REQUIREMENT →
Give again, word for word, each line of the data from the first through the one containing "calibrées et reproductibles.". Pictures stay out.

DATA SHOWN →
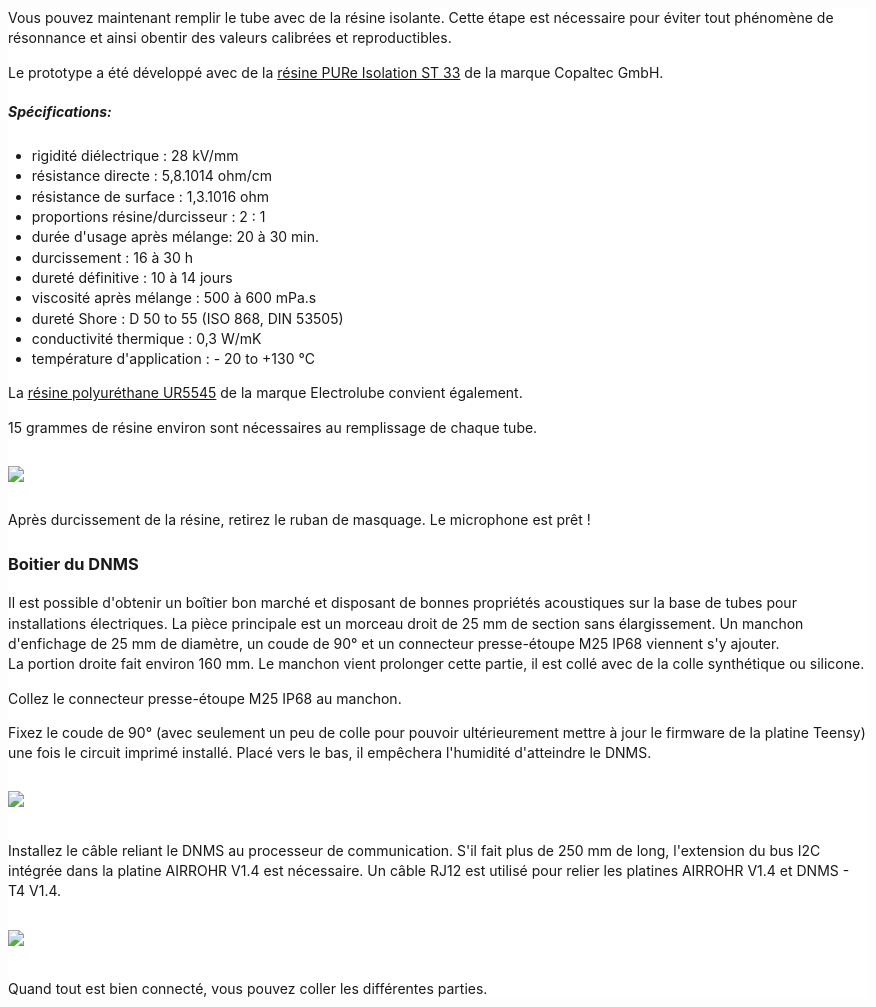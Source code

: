 Vous pouvez maintenant remplir le tube avec de la résine isolante. Cette étape est nécessaire pour éviter tout phénomène de résonnance et ainsi obentir des valeurs calibrées et reproductibles.

Le prototype a été développé avec de la [résine PURe Isolation ST 33](https://www.buerklin.com/en/Polyurethane-cast-resin-black-Copaltec-PURe-Isolation-ST-33/p/12L5900) de la marque Copaltec GmbH.

##### Spécifications:
* rigidité diélectrique : 28 kV/mm
* résistance directe : 5,8.1014 ohm/cm
* résistance de surface : 1,3.1016 ohm
* proportions résine/durcisseur : 2 : 1
* durée d'usage après mélange: 20 à 30 min.
* durcissement : 16 à 30 h
* dureté définitive : 10 à 14 jours
* viscosité après mélange : 500 à 600 mPa.s
* dureté Shore : D 50 to 55 (ISO 868, DIN 53505)
* conductivité thermique : 0,3 W/mK
* température d'application : - 20 to +130 °C

La [résine polyuréthane UR5545](https://electrolube.com/wp-content/uploads/2019/11/044-UR5545A-SDS1525.pdf) de la marque Electrolube convient également.

15 grammes de résine environ sont nécessaires au remplissage de chaque tube.

<img src="../docs/dnms/dnms-noise-measuring-microphone-inside-tube.jpg" style="display:block; margin: 2em 0"/>

Après durcissement de la résine, retirez le ruban de masquage. Le microphone est prêt !


### Boitier du DNMS

Il est possible d'obtenir un boîtier bon marché et disposant de bonnes propriétés acoustiques sur la base de tubes pour installations électriques. La pièce principale est un morceau droit de 25 mm de section sans élargissement. Un manchon d'enfichage de 25 mm de diamètre, un coude de 90° et un connecteur presse-étoupe M25 IP68 viennent s'y ajouter.
<br>
La portion droite fait environ 160 mm. Le manchon vient prolonger cette partie, il est collé avec de la colle synthétique ou silicone.

Collez le connecteur presse-étoupe M25 IP68 au manchon.

Fixez le coude de 90° (avec seulement un peu de colle pour pouvoir ultérieurement mettre à jour le firmware de la platine Teensy) une fois le circuit imprimé installé. Placé vers le bas, il empêchera l'humidité d'atteindre le DNMS.

<img src="../docs/dnms/dnms-noise-measuring-housing.jpg" style="margin: 1em 0"/>

Installez le câble reliant le DNMS au processeur de communication. S'il fait plus de 250 mm de long, l'extension du bus I2C intégrée dans la platine AIRROHR V1.4 est nécessaire. Un câble RJ12 est utilisé pour relier les platines AIRROHR V1.4 et DNMS - T4 V1.4.

<img src="../docs/dnms/dnms-noise-measuring-sensor-kit.jpg" style="margin: 1em 0"/>

Quand tout est bien connecté, vous pouvez coller les différentes parties.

FINAL ANSWER →
Source code

: Vous pouvez maintenant remplir le tube avec de la résine isolante. Cette étape est nécessaire pour éviter tout phénomène de résonnance et ainsi obentir des valeurs calibrées et reproductibles.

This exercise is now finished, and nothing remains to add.